***** TASK DATA

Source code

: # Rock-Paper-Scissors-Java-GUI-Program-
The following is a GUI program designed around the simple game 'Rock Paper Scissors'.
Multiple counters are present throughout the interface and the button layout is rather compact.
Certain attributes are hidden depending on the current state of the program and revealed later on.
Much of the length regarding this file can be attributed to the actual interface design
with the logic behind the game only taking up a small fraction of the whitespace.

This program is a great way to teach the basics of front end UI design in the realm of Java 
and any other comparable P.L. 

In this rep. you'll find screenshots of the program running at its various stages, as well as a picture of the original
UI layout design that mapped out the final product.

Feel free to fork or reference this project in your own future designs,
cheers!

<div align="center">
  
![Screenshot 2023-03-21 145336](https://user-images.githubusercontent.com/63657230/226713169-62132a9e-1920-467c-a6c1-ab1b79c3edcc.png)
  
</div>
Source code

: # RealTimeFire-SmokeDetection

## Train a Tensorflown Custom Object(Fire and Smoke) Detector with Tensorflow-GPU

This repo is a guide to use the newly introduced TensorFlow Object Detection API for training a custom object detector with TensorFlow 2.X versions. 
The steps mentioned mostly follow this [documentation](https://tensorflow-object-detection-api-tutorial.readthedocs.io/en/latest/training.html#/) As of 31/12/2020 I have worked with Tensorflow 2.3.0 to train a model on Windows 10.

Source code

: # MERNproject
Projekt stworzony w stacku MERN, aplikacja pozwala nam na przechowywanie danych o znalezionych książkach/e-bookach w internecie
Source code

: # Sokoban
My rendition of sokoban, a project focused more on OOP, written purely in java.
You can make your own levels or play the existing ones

**********

When a line in the records above holds "Paper", that line is to be reported.

: # Rock-Paper-Scissors-Java-GUI-Program-
The following is a GUI program designed around the simple game 'Rock Paper Scissors'.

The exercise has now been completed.